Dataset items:
'''

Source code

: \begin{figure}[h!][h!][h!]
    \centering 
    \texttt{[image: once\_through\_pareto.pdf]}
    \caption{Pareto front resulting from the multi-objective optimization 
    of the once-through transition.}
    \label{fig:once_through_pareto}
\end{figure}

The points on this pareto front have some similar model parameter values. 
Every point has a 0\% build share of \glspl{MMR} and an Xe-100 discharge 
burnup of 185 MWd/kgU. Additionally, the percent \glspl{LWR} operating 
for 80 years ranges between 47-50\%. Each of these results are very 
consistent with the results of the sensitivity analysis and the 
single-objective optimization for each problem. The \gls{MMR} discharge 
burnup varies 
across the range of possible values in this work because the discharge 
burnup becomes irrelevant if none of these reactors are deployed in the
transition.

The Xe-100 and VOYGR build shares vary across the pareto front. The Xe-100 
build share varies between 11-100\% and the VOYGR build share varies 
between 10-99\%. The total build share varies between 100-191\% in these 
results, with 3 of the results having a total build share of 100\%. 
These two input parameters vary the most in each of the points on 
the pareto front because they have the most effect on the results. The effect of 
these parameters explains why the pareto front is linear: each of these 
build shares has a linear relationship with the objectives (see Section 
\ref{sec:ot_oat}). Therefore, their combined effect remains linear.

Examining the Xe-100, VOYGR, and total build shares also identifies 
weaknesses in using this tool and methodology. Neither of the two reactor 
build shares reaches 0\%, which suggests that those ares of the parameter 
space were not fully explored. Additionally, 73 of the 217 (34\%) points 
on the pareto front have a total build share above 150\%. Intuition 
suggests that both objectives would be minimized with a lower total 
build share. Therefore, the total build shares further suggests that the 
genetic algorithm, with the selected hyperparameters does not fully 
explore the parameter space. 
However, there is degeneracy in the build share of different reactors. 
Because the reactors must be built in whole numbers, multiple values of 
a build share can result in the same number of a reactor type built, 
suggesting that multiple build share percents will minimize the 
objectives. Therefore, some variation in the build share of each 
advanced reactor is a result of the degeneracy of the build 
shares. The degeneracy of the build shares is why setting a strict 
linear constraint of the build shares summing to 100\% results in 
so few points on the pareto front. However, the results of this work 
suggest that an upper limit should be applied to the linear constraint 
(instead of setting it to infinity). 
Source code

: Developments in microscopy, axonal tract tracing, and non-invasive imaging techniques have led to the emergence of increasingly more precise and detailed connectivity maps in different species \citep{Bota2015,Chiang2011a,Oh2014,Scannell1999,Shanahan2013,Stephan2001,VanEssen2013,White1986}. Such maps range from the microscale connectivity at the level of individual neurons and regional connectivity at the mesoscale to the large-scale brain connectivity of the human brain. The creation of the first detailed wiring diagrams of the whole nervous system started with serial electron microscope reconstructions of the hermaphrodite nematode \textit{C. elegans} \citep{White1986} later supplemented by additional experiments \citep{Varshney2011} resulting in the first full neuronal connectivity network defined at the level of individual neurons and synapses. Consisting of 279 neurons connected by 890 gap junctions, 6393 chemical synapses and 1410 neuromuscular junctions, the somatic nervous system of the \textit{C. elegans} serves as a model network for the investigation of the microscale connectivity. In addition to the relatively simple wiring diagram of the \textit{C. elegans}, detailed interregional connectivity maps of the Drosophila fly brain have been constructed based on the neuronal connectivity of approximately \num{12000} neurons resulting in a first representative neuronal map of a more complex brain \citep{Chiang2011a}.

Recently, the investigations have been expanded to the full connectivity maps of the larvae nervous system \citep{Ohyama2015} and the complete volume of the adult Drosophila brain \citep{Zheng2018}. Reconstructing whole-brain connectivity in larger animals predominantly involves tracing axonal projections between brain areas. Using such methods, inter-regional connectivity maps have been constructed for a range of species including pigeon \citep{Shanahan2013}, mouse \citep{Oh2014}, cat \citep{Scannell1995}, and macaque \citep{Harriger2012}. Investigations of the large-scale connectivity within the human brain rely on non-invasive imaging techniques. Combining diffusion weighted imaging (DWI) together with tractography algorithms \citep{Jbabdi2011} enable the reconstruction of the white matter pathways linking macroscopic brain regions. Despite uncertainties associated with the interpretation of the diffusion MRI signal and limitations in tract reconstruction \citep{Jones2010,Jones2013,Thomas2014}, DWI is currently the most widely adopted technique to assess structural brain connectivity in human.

'''

▸ EXERCISE GOAL
Each entry needs to be written out again, exactly as given.

▸ RESPONSE BOX
Source code

: \begin{figure}[h!][h!][h!]
    \centering 
    \texttt{[image: once\_through\_pareto.pdf]}
    \caption{Pareto front resulting from the multi-objective optimization 
    of the once-through transition.}
    \label{fig:once_through_pareto}
\end{figure}

The points on this pareto front have some similar model parameter values. 
Every point has a 0\% build share of \glspl{MMR} and an Xe-100 discharge 
burnup of 185 MWd/kgU. Additionally, the percent \glspl{LWR} operating 
for 80 years ranges between 47-50\%. Each of these results are very 
consistent with the results of the sensitivity analysis and the 
single-objective optimization for each problem. The \gls{MMR} discharge 
burnup varies 
across the range of possible values in this work because the discharge 
burnup becomes irrelevant if none of these reactors are deployed in the
transition.

The Xe-100 and VOYGR build shares vary across the pareto front. The Xe-100 
build share varies between 11-100\% and the VOYGR build share varies 
between 10-99\%. The total build share varies between 100-191\% in these 
results, with 3 of the results having a total build share of 100\%. 
These two input parameters vary the most in each of the points on 
the pareto front because they have the most effect on the results. The effect of 
these parameters explains why the pareto front is linear: each of these 
build shares has a linear relationship with the objectives (see Section 
\ref{sec:ot_oat}). Therefore, their combined effect remains linear.

Examining the Xe-100, VOYGR, and total build shares also identifies 
weaknesses in using this tool and methodology. Neither of the two reactor 
build shares reaches 0\%, which suggests that those ares of the parameter 
space were not fully explored. Additionally, 73 of the 217 (34\%) points 
on the pareto front have a total build share above 150\%. Intuition 
suggests that both objectives would be minimized with a lower total 
build share. Therefore, the total build shares further suggests that the 
genetic algorithm, with the selected hyperparameters does not fully 
explore the parameter space. 
However, there is degeneracy in the build share of different reactors. 
Because the reactors must be built in whole numbers, multiple values of 
a build share can result in the same number of a reactor type built, 
suggesting that multiple build share percents will minimize the 
objectives. Therefore, some variation in the build share of each 
advanced reactor is a result of the degeneracy of the build 
shares. The degeneracy of the build shares is why setting a strict 
linear constraint of the build shares summing to 100\% results in 
so few points on the pareto front. However, the results of this work 
suggest that an upper limit should be applied to the linear constraint 
(instead of setting it to infinity). 
Source code

: Developments in microscopy, axonal tract tracing, and non-invasive imaging techniques have led to the emergence of increasingly more precise and detailed connectivity maps in different species \citep{Bota2015,Chiang2011a,Oh2014,Scannell1999,Shanahan2013,Stephan2001,VanEssen2013,White1986}. Such maps range from the microscale connectivity at the level of individual neurons and regional connectivity at the mesoscale to the large-scale brain connectivity of the human brain. The creation of the first detailed wiring diagrams of the whole nervous system started with serial electron microscope reconstructions of the hermaphrodite nematode \textit{C. elegans} \citep{White1986} later supplemented by additional experiments \citep{Varshney2011} resulting in the first full neuronal connectivity network defined at the level of individual neurons and synapses. Consisting of 279 neurons connected by 890 gap junctions, 6393 chemical synapses and 1410 neuromuscular junctions, the somatic nervous system of the \textit{C. elegans} serves as a model network for the investigation of the microscale connectivity. In addition to the relatively simple wiring diagram of the \textit{C. elegans}, detailed interregional connectivity maps of the Drosophila fly brain have been constructed based on the neuronal connectivity of approximately \num{12000} neurons resulting in a first representative neuronal map of a more complex brain \citep{Chiang2011a}.

Recently, the investigations have been expanded to the full connectivity maps of the larvae nervous system \citep{Ohyama2015} and the complete volume of the adult Drosophila brain \citep{Zheng2018}. Reconstructing whole-brain connectivity in larger animals predominantly involves tracing axonal projections between brain areas. Using such methods, inter-regional connectivity maps have been constructed for a range of species including pigeon \citep{Shanahan2013}, mouse \citep{Oh2014}, cat \citep{Scannell1995}, and macaque \citep{Harriger2012}. Investigations of the large-scale connectivity within the human brain rely on non-invasive imaging techniques. Combining diffusion weighted imaging (DWI) together with tractography algorithms \citep{Jbabdi2011} enable the reconstruction of the white matter pathways linking macroscopic brain regions. Despite uncertainties associated with the interpretation of the diffusion MRI signal and limitations in tract reconstruction \citep{Jones2010,Jones2013,Thomas2014}, DWI is currently the most widely adopted technique to assess structural brain connectivity in human.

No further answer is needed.